As I've heard on the chat, the nuclei don't have an EDM. Although it would be possible by the symmetry violations of the weak interaction, it doesn't happen.
But I am asking not for the EDM due to weak asymmetry. I am asking for the lack of the EDM due to the asymmetric charge distribution in them.
Nuclei have a lot of elementary particles, interacting in quite complex ways (strong, EM and weakly). Why should the charges be distributed in them always to a 0 EDM? What is the mechanism, or what is the reason, to zero out any EDM in them?
 A: The expectation value of the dipole moment operator for states of definite parity is zero. This is because the dipole moment operator is odd operator.
A: The mystery is really why molecules can have electric dipole moments.
The strong nuclear force and the electromagnetic interaction both conserve energy, angular momentum, and parity, and that's why we usually label states of nuclei with those quantum numbers, e.g., the $2^-$ ground state of a particular odd-odd nucleus. If these quantum numbers are sufficient to identify that particular state, then it follows from parity symmetry that the electric dipole moment must vanish. Under parity, the angular momentum stays the same, but an electric dipole moment would flip. There would then be nothing to determine the direction of the electric dipole moment if, by assumption, the angular momentum is the only vector that could determine it.
In molecular dipoles, you have a nearly degenerate ground state. If there were no interaction between the two states, then you would have one state oriented to the right and one to the left. There is a nice analysis of the ammonia molecule, for example, in the Feynman Lectures.
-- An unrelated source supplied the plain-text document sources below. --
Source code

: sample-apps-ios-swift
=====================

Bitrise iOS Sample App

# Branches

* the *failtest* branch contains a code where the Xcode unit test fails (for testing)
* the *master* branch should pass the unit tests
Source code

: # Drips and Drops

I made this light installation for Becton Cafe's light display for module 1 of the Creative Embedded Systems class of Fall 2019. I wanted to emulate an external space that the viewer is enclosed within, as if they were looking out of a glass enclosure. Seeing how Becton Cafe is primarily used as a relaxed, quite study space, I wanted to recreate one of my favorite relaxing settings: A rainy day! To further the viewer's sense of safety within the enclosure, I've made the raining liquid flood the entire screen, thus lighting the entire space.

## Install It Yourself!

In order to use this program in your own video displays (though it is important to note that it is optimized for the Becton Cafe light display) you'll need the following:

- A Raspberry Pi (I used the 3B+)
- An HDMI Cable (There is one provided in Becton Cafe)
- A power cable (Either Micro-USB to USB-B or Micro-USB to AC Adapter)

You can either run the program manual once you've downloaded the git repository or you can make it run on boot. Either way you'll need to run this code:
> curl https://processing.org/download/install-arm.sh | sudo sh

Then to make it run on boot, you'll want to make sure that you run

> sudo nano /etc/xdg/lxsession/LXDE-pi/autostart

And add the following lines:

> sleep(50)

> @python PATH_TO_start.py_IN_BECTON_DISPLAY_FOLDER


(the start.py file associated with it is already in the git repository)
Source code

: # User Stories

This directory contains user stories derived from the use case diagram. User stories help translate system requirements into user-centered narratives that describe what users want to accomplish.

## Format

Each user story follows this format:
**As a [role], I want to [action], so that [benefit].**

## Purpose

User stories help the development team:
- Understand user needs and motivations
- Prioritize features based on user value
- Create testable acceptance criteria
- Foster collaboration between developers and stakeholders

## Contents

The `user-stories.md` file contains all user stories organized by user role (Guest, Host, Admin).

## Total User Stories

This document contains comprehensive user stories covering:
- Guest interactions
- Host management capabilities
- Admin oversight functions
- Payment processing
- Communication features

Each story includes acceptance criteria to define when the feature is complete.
I have a similar analysis in section 14.7.2 of my book Simple Nature, which is free online: http://www.lightandmatter.com/area1sn.html Without interaction, the degeneracy violates the assumption that energy, spin, and parity are sufficient to label a state. When you add in a small interaction, which basically represents tunneling between the two states, the two eigenstates of the Hamiltonian are eigenstates of parity, but they are not states that have a definite orientation. If you put the molecule initially in a state of definite orientation, then it will have a dipole moment, and will not be a state of definite parity.
The reason that we don't get an exactly analogous situation in nuclear physics is the following. Suppose that we consider the possibility of deforming a nucleus into a pear shape, parametrized by a variable $\beta_3$. If you consider the potential energy as a function of $\beta_3$, then for almost all nuclei it looks like a parabola with a minimum at $\beta_3=0$. There is evidence that for a few nuclei, there are minima at $\beta_3=\pm c\ne 0$, so that the potential is shaped like a "W". However, the barrier between the two minima is very shallow, so that the Heisenberg uncertainty principle causes fluctuations in shape that are too big to be confined on one side or the other. This is different from the case of a molecule, for which the barrier is usually very tall, and the tunneling probability through it very small.